Architecture After Dremio

So we started investigating Dremio. And we essentially picked it based on these four things. The semantic layer and the ease of use. Setting up Dremio was really simple to get going. We also had very fast performance querying CSVs on a data lake. It had the ability to actually govern our data properly at this layer already. No more data copies. No three versions of data. So this is our architecture we ended up on. Later in the keynotes, I’ll touch on the more advanced architecture we now have. But this is what we started out on with Dremio. We essentially laid Dremio straight onto our Azure data lake and created views from there. This performed really well. And we basically directly connected Power BI to that. This meant there was only one copy of data and then potentially another copy, which is essentially the reflections inside of Dremio, which meant that we were getting faster performance inside of Power BI. And the added benefit of actually getting that data set was more usable, because now I can also ingest it to Tableau. Or someone can query it directly. Or we can do an export for them. Or we can connect it through Excel and ODBC connector. And so this created a single source of truth where previously we did not have that. 

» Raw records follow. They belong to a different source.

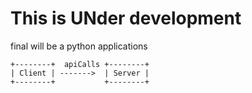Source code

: # This is UNder development

final will be a python applications

```
+--------+  apiCalls +--------+
| Client | ------->  | Server |
+--------+           +--------+

```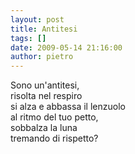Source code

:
 ```yaml
---
layout: post
title: Antitesi
tags: []
date: 2009-05-14 21:16:00
author: pietro
---
```

Sono un'antitesi,<br/>risolta nel respiro<br/>si alza e abbassa il lenzuolo<br/>al ritmo del tuo petto,<br/>sobbalza la luna<br/>tremando di rispetto?
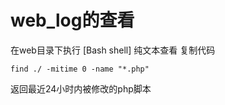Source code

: # web_log的查看

在web目录下执行
[Bash shell] 纯文本查看 复制代码
```
find ./ -mitime 0 -name "*.php"
```
返回最近24小时内被修改的php脚本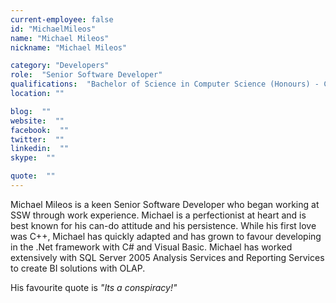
 ```yaml
---
current-employee: false
id: "MichaelMileos"
name: "Michael Mileos"
nickname: "Michael Mileos"

category: "Developers"
role:  "Senior Software Developer"
qualifications:  "Bachelor of Science in Computer Science (Honours) - City Universtiy of New York (CUNY)"
location: ""

blog:  ""
website:  ""
facebook:  ""
twitter:  ""
linkedin:  ""
skype:  ""

quote:  ""
---
```


Michael Mileos is a keen Senior Software Developer who began working at SSW through work experience. Michael is a perfectionist at heart and is best known for his can-do attitude and his persistence. While his first love was C++, Michael has quickly adapted and has grown to favour developing in the .Net framework with C# and Visual Basic. Michael has worked extensively with SQL Server 2005 Analysis Services and Reporting Services to create BI solutions with OLAP.

His favourite quote is *"Its a conspiracy!"*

So for us at least, this meant we reduced our Azure cost based on poor architecture choices by about 50% by getting rid of Cosmos DB. We had direct access to our Azure data lake, which unlocked so much. So instead of someone having to spin up a Power BI report, connect to the data, do manipulations there to answer a question, we could query our data live inside of the data lake. The faster query time in this sense meant our Power BI reports refreshed about 30% faster, just based on moving that processing backwards into Dremio, meaning that the numbers are crunched, the tables formed, and we are essentially just pulling up that view. 

What’s Next?

So what is next for us? So our goal is to centralize as much of this IT data as possible so we have a single platform that can answer everyone’s questions. The idea of the advent of all these JNAI applications and so on is so that we can essentially have a place where the JNAI or LLM model can ask its questions. We also have the ability to root queries based on the engines. And this gave us the ability to also allocate costs to divisions if required. So therefore, if we have certain sets that we’re delivering to particular divisions and we needed a way to cross-charge, this would enable us to do that as the costs were bucketed based on the engines they were using. We also get the benefit of robust access control. So if you’re not aware, Dremio supports user-defined functions, which can be leveraged to essentially establish access control, row-level security on data sets, as well as the ability to actually get access control implemented through AD or Okta. So the access controls then offloaded from my team, so no one has to permission it, and onto AD. And so we can have different approvers for different data sets. 

Finally, we started leveraging Git for Data, so Okta, by essentially spinning up our tables within those Okta catalogs. I’ll touch on it a bit more in the keynote. But we started heavily using that and essentially building out a way for us to process our changes to our data. Now, I blazed through my slides because I was hoping this would be more of a discussion. So thank you for that.